Task description
Using the listing below, set down exactly the lines starting at the line that contains "## Execucao" and ending at the line that contains "este criará, no", both included, and no others.

Working data
=-=-=
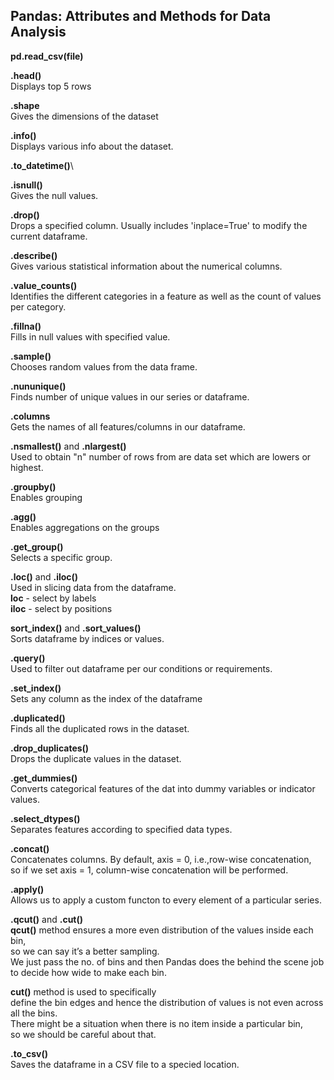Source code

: ## Pandas: Attributes and Methods for Data Analysis

**pd.read_csv(file)**

**.head()**\
Displays top 5 rows

**.shape**\
Gives the dimensions of the dataset

**.info()**\
Displays various info about the dataset.

**.to_datetime()**\


**.isnull()**\
Gives the null values.

**.drop()**\
Drops a specified column. Usually includes 'inplace=True' to modify the current dataframe.

**.describe()**\
Gives various statistical information about the numerical columns.

**.value_counts()**\
Identifies the different categories in a feature as well as the count of values per category.

**.fillna()**\
Fills in null values with specified value.

**.sample()**\
Chooses random values from the data frame.

**.nununique()**\
Finds number of unique values in our series or dataframe.

**.columns**\
Gets the names of all features/columns in our dataframe.

**.nsmallest()** and **.nlargest()**\
Used to obtain "n" number of rows from are data set which are lowers or highest.

**.groupby()**\
Enables grouping

**.agg()**\
Enables aggregations on the groups

**.get_group()**\
Selects a specific group.

**.loc()** and **.iloc()**\
Used in slicing data from the dataframe.\
**loc** - select by labels\
**iloc** - select by positions

**sort_index()** and **.sort_values()**\
Sorts dataframe by indices or values.

**.query()**\
Used to filter out dataframe per our conditions or requirements.

**.set_index()**\
Sets any column as the index of the dataframe

**.duplicated()**\
Finds all the duplicated rows in the dataset.

**.drop_duplicates()**\
Drops the duplicate values in the dataset.

**.get_dummies()**\
Converts categorical features of the dat into dummy variables or indicator values.

**.select_dtypes()**\
Separates features according to specified data types.

**.concat()**\
Concatenates columns. By default, axis = 0, i.e.,row-wise concatenation,\
so if we set axis = 1, column-wise concatenation will be performed.

**.apply()**\
Allows us to apply a custom functon to every element of a particular series.

**.qcut()** and **.cut()**\
**qcut()** method ensures a more even distribution of the values inside each bin,\
so we can say it’s a better sampling.\
We just pass the no. of bins and then Pandas does the behind the scene job\
to decide how wide to make each bin.

**cut()** method is used to specifically\
define the bin edges and hence the distribution of values is not even across all the bins.\
There might be a situation when there is no item inside a particular bin,\
so we should be careful about that.

**.to_csv()**\
Saves the dataframe in a CSV file to a specied location.


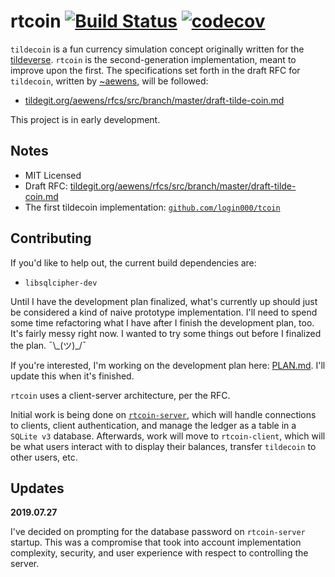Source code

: # rtcoin [![Build Status](https://travis-ci.com/tildecoin/rtcoin.svg?branch=master)](https://travis-ci.com/tildecoin/rtcoin) [![codecov](https://codecov.io/gh/tildecoin/rtcoin/branch/master/graph/badge.svg)](https://codecov.io/gh/tildecoin/rtcoin)

`tildecoin` is a fun currency simulation concept originally written for the [tildeverse](https://tildeverse.org).
`rtcoin` is the second-generation implementation, meant to improve upon
the first. The specifications set forth in the
draft RFC for `tildecoin`, written by [~aewens](https://github.com/aewens), will be followed:
* [tildegit.org/aewens/rfcs/src/branch/master/draft-tilde-coin.md](https://tildegit.org/aewens/rfcs/src/branch/master/draft-tilde-coin.md)

This project is in early development. 

## Notes

* MIT Licensed
* Draft RFC: [tildegit.org/aewens/rfcs/src/branch/master/draft-tilde-coin.md](https://tildegit.org/aewens/rfcs/src/branch/master/draft-tilde-coin.md)
* The first tildecoin implementation: [`github.com/login000/tcoin`](https://github.com/login000/tcoin)

## Contributing

If you'd like to help out, the current build dependencies are:

* `libsqlcipher-dev`

Until I have the development plan finalized, what's currently up should just be considered a
kind of naive prototype implementation. I'll need to spend some time refactoring what I have
after I finish the development plan, too. It's fairly messy right now. I wanted to try some things
out before I finalized the plan. ¯\\\_(ツ)\_/¯

If you're interested, I'm working on the development plan here: [PLAN.md](https://github.com/tildecoin/rtcoin/blob/master/PLAN.md). I'll update this when it's finished.

`rtcoin` uses a client-server architecture, per the RFC.

Initial work is being done on [`rtcoin-server`](https://github.com/tildecoin/rtcoin/tree/master/rtcoin-server),
which will handle connections to clients, client authentication, and manage the ledger as a 
table in a `SQLite v3` database. Afterwards, work will move to `rtcoin-client`, which will 
be what users interact with to display their balances, transfer `tildecoin` to other users, etc.

## Updates

**2019.07.27**

I've decided on prompting for the database password on `rtcoin-server` startup. This was a compromise that took into account implementation complexity, security, and user experience with respect to controlling the server.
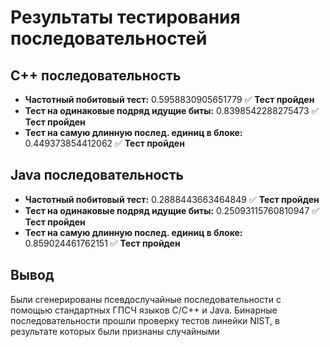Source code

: # Результаты тестирования последовательностей
## C++ последовательность
- **Частотный побитовый тест:** 0.5958830905651779   ✅️ **Тест пройден**
- **Тест на одинаковые подряд идущие биты:** 0.8398542288275473   ✅️ **Тест пройден**
- **Тест на самую длинную послед. единиц в блоке:** 0.449373854412062   ✅️ **Тест пройден**
  
## Java последовательность
- **Частотный побитовый тест:** 0.2888443663464849   ✅️ **Тест пройден**
- **Тест на одинаковые подряд идущие биты:** 0.25093115760810947   ✅️ **Тест пройден**
- **Тест на самую длинную послед. единиц в блоке:** 0.859024461762151   ✅️ **Тест пройден**

## Вывод
Были сгенерированы псевдослучайные последовательности с помощью стандартных ГПСЧ языков С/С++ 
и Java. Бинарные последовательности прошли проверку тестов линейки NIST, в результате которых были признаны случайными
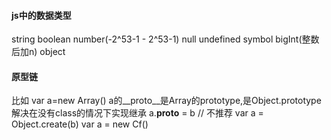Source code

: #### js中的数据类型
string boolean number(-2^53-1 - 2^53-1) null undefined symbol bigInt(整数后加n) object

#### 原型链
比如 var a=new Array() a的__proto__是Array的prototype,是Object.prototype
解决在没有class的情况下实现继承
a.__proto__ = b    // 不推荐
var a = Object.create(b)
var a = new Cf()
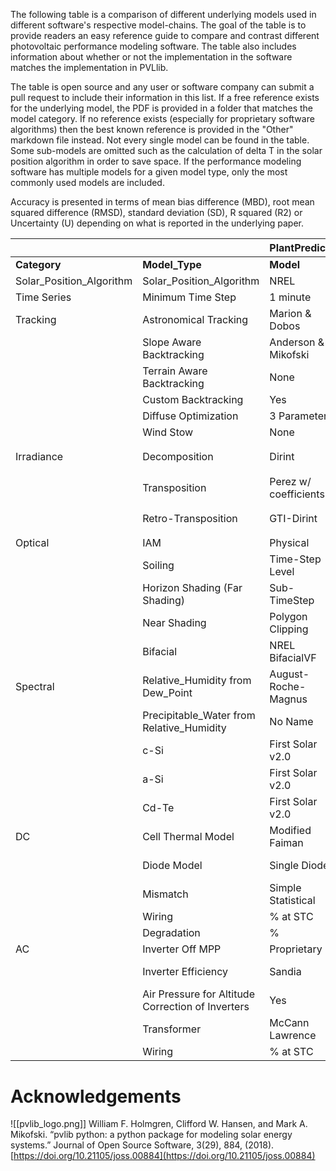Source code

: 
The following table is a comparison of different underlying models used in different software's respective model-chains.  The goal of the table is to provide readers an easy reference guide to compare and contrast different photovoltaic performance modeling software.  The table also includes information about whether or not the implementation in the software matches the implementation in PVLlib.  

The table is open source and any user or software company can submit a pull request to include their information in this list.  If a free reference exists for the underlying model, the PDF is provided in a folder that matches the model category.  If no reference exists (especially for proprietary software algorithms) then the best known reference is provided in the "Other" markdown file instead.  Not every single model can be found in the table.  Some sub-models are omitted such as the calculation of delta T in the solar position algorithm in order to save space.  If the performance modeling software has multiple models for a given model type, only the most commonly used models are included.

Accuracy is presented in terms of mean bias difference (MBD), root mean squared difference (RMSD), standard deviation (SD), R squared (R2) or Uncertainty (U) depending on what is reported in the underlying paper.


|  |  | **PlantPredict** |  |  | **PVSyst** |  |  |
| ---- | ---- | ---- | ---- | ---- | ---- | ---- | ---- |
| **Category** | **Model_Type** | **Model** | **Published_Accuracy** | **PVLIB** | **Model** | **Published_Accuracy** | **PVLIB** |
| Solar_Position_Algorithm | Solar_Position_Algorithm | NREL | - U:  0.0003&deg; | &#9745; | Proprietary | - U:  0.08&deg; |  |
| Time Series | Minimum Time Step | 1 minute |  |  | 1 hour |  |  |
| Tracking | Astronomical Tracking | Marion & Dobos |  | &#9745; | Proprietary |  |  |
|  | Slope Aware Backtracking | Anderson & Mikofski |  | &#9745; | Proprietary |  |  |
|  | Terrain Aware Backtracking | None |  |  | None |  |  |
|  | Custom Backtracking | Yes |  |  | No |  |  |
|  | Diffuse Optimization | 3 Parameter |  |  | 1 Parameter |  |  |
|  | Wind Stow | None |  |  | Proprietary |  |  |
| Irradiance | Decomposition | Dirint | - MBD: -3 W/m<sup>2</sup><br>- RMSD: 74 W/m<sup>2</sup> | &#9745; | Erbs | - MBD:  -17 W/m<sup>2</sup><br>- RMSD: 88 W/m<sup>2</sup> | &#9745; |
|  | Transposition | Perez w/ coefficients | - MBD: -1%<br>- RMSD: 8% | &#9745; | Perez w/out coefficients | - MBD: -1%<br>- RMSD: 8% | &#9745; |
|  | Retro-Transposition | GTI-Dirint | - MBD: 0.0 W/m<sup>2</sup><br>- RMSD: 6.4 W/m<sup>2</sup> | &#9745; | Reverse Hay | - MBD: Unknown<br>- RMSD: Unknown |  |
| Optical | IAM | Physical |  | &#9745; | Fresnel |  |  |
|  | Soiling | Time-Step Level |  |  | Monthly |  |  |
|  | Horizon Shading (Far Shading) | Sub-TimeStep |  |  |  |  |  |
|  | Near Shading | Polygon Clipping |  |  | Polygon Clipping |  |  |
|  | Bifacial | NREL BifacialVF |  |  | Proprietary |  |  |
| Spectral | Relative_Humidity from Dew_Point | August-Roche-Magnus |  |  | None | N/A |  |
|  | Precipitable_Water from Relative_Humidity | No Name |  |  | No Name |  |  |
|  | c-Si | First Solar v2.0 |  | &#9745; | Crest |  |  |
|  | a-Si | First Solar v2.0 |  | &#9745; | Sandia |  | &#9745; |
|  | Cd-Te | First Solar v2.0 |  | &#9745; | First Solar v2.0 |  | &#9745; |
| DC | Cell Thermal Model | Modified Faiman |  |  | Modified Faiman |  |  |
|  | Diode Model | Single Diode |  |  | Single Diode |  |  |
|  | Mismatch | Simple Statistical |  |  | Detailed |  |  |
|  | Wiring | % at STC |  |  | Ohmic |  |  |
|  | Degradation | % |  |  | % |  |  |
| AC | Inverter Off MPP | Proprietary |  |  | Proprietary |  |  |
|  | Inverter Efficiency | Sandia |  | &#9745; | Quadratic Interpolation |  |  |
|  | Air Pressure for Altitude Correction of Inverters | Yes |  |  | No |  | &#9744; |
|  | Transformer | McCann Lawrence |  |  | Proprietary |  |  |
|  | Wiring | % at STC |  |  | Ohmic |  |  |

# Acknowledgements



![[pvlib_logo.png]]
William F. Holmgren, Clifford W. Hansen, and Mark A. Mikofski. “pvlib python: a python package for modeling solar energy systems.” Journal of Open Source Software, 3(29), 884, (2018). [https://doi.org/10.21105/joss.00884](https://doi.org/10.21105/joss.00884)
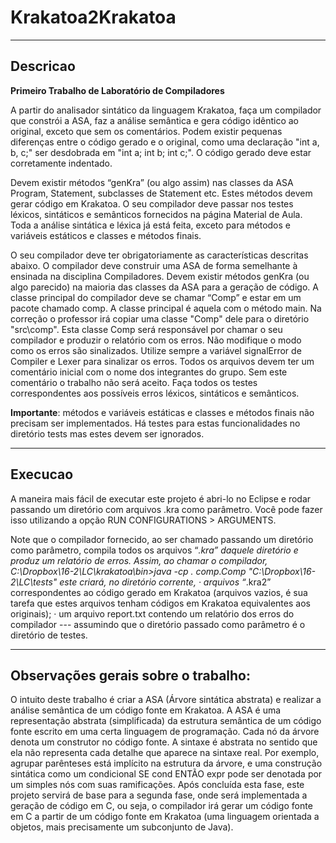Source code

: # Krakatoa2Krakatoa

-----------

## Descricao

**Primeiro Trabalho de Laboratório de Compiladores**

A partir do analisador sintático da linguagem Krakatoa, faça um compilador que constrói a ASA, faz a análise semântica  e gera código idêntico ao original, exceto que sem os comentários. Podem existir pequenas diferenças entre o código gerado e o original, como uma declaração  "int a, b, c;"  ser desdobrada em "int a; int b; int c;". O código gerado deve estar corretamente indentado.
 
Devem existir métodos “genKra” (ou algo assim) nas classes da ASA Program, Statement, subclasses de Statement etc. Estes métodos devem gerar código em Krakatoa. O seu compilador deve passar nos testes léxicos, sintáticos e semânticos fornecidos na página Material de Aula.  Toda a análise sintática e léxica já está feita, exceto para métodos e variáveis estáticos e classes e métodos finais.
   
O seu compilador deve ter obrigatoriamente as características descritas abaixo.
O compilador deve construir uma ASA de forma semelhante à ensinada na disciplina Compiladores. Devem existir métodos genKra (ou algo parecido) na maioria das classes da ASA para a geração de código.
A classe principal do compilador deve se chamar “Comp” e estar em um pacote chamado comp. A classe principal é aquela com o método main. Na correção o professor irá copiar uma classe "Comp" dele para o diretório "src\comp". Esta classe Comp será responsável por chamar o seu compilador e produzir o relatório com os erros.
Não modifique o modo como os erros são sinalizados. Utilize sempre a variável signalError de Compiler e Lexer para sinalizar os erros.
Todos os arquivos devem ter um comentário inicial com o nome dos integrantes do grupo. Sem este comentário o trabalho não será aceito.
Faça todos os testes correspondentes aos possíveis erros léxicos, sintáticos e semânticos. 

**Importante**: métodos e variáveis estáticas e classes e métodos finais não precisam ser implementados. Há testes para estas funcionalidades no diretório tests mas estes devem ser ignorados.
  
-----------

## Execucao

A maneira mais fácil de executar este projeto é abri-lo no Eclipse e rodar passando um diretório com arquivos .kra como parâmetro.
Você pode fazer isso utilizando a opção RUN CONFIGURATIONS > ARGUMENTS. 
  
Note que o compilador fornecido, ao ser chamado passando um diretório como parâmetro, compila todos os arquivos “*.kra” daquele diretório e produz um relatório de erros. Assim, ao chamar o compilador,
            C:\Dropbox\16-2\LC\krakatoa\bin>java -cp . comp.Comp "C:\Dropbox\16-2\LC\tests"
este criará, no diretório corrente,
·       arquivos “*.kra2” correspondentes ao código gerado em Krakatoa (arquivos vazios, é sua tarefa que estes arquivos tenham códigos em Krakatoa equivalentes aos originais);
·       um arquivo report.txt contendo um relatório dos erros do compilador --- assumindo que o diretório passado como parâmetro é o diretório de testes.
 
-----------

## Observações gerais sobre o trabalho:

O intuito deste trabalho é criar a ASA (Árvore sintática abstrata) e realizar a análise semântica de um código fonte em Krakatoa. 
A ASA é uma representação abstrata (simplificada) da estrutura semântica de um código fonte escrito em uma certa linguagem de programação. Cada nó da árvore denota um construtor no código fonte. A sintaxe é abstrata no sentido que ela não representa cada detalhe que aparece na sintaxe real. Por exemplo, agrupar parênteses está implícito na estrutura da árvore, e uma construção sintática como um condicional SE cond ENTÃO expr pode ser denotada por um simples nós com suas ramificações.
Após concluída esta fase, este projeto servirá de base para a segunda fase, onde será implementada a geração de código em C, ou seja, o compilador irá gerar um código fonte em C a partir de um código fonte em Krakatoa (uma linguagem orientada a objetos, mais precisamente um subconjunto de Java).
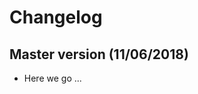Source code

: # Changelog


<!-- ## ctaOperatorGUI v0.0.0 (11/06/2018) -->

## Master version (11/06/2018)

-  Here we go ...
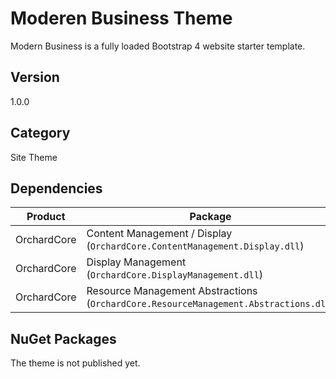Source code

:# Moderen Business Theme

Modern Business is a fully loaded Bootstrap 4 website starter template.

## Version

1.0.0

## Category

Site Theme

## Dependencies

| Product | Package |
| --- | --- |
| OrchardCore | Content Management / Display (`OrchardCore.ContentManagement.Display.dll`) |
| OrchardCore | Display Management (`OrchardCore.DisplayManagement.dll`) |
| OrchardCore | Resource Management Abstractions (`OrchardCore.ResourceManagement.Abstractions.dll`) |

## NuGet Packages

The theme is not published yet.

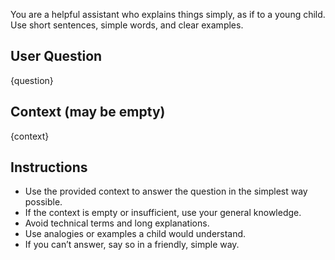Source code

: You are a helpful assistant who explains things simply, as if to a young child. Use short sentences, simple words, and clear examples.

## User Question
{question}

## Context (may be empty)
{context}

## Instructions
- Use the provided context to answer the question in the simplest way possible.
- If the context is empty or insufficient, use your general knowledge.
- Avoid technical terms and long explanations.
- Use analogies or examples a child would understand.
- If you can’t answer, say so in a friendly, simple way.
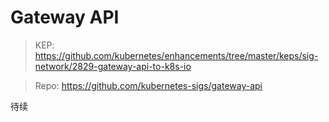 # Gateway API

>KEP: https://github.com/kubernetes/enhancements/tree/master/keps/sig-network/2829-gateway-api-to-k8s-io

>Repo: https://github.com/kubernetes-sigs/gateway-api


待续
=-=-=
Finished exercise
## Execucao

A maneira mais fácil de executar este projeto é abri-lo no Eclipse e rodar passando um diretório com arquivos .kra como parâmetro.
Você pode fazer isso utilizando a opção RUN CONFIGURATIONS > ARGUMENTS. 
  
Note que o compilador fornecido, ao ser chamado passando um diretório como parâmetro, compila todos os arquivos “*.kra” daquele diretório e produz um relatório de erros. Assim, ao chamar o compilador,
            C:\Dropbox\16-2\LC\krakatoa\bin>java -cp . comp.Comp "C:\Dropbox\16-2\LC\tests"
este criará, no diretório corrente,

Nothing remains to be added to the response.